How to complete this task:
Which lines in the data contain the word "textwidth"? Please copy each of them.

Stored data
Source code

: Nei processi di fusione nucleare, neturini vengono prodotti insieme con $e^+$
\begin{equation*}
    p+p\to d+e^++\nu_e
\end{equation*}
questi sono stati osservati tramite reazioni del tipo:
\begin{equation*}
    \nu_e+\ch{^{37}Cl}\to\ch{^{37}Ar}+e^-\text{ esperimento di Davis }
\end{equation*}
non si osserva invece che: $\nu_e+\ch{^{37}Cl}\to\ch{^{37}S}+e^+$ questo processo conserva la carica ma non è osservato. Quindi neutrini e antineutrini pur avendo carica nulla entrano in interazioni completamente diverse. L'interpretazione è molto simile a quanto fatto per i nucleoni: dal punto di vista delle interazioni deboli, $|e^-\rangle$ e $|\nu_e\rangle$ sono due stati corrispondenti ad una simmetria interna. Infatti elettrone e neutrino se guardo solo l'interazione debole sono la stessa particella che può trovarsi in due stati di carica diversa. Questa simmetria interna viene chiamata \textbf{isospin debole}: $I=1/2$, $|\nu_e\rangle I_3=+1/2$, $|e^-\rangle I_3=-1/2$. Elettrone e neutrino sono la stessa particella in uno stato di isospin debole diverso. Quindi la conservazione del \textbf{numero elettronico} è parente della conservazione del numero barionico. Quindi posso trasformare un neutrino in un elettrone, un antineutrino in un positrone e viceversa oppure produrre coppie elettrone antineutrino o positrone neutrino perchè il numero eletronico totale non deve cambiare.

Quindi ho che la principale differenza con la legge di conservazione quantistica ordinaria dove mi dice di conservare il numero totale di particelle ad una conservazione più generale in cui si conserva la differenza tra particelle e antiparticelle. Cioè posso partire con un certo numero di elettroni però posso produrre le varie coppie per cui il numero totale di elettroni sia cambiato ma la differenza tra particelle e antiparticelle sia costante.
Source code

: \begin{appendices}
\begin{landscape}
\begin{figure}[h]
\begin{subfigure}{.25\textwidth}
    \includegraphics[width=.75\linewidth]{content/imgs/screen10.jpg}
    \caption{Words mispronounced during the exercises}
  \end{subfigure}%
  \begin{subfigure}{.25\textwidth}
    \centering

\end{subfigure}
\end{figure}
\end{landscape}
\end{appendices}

Solved problem:
\begin{subfigure}{.25\textwidth}
  \begin{subfigure}{.25\textwidth}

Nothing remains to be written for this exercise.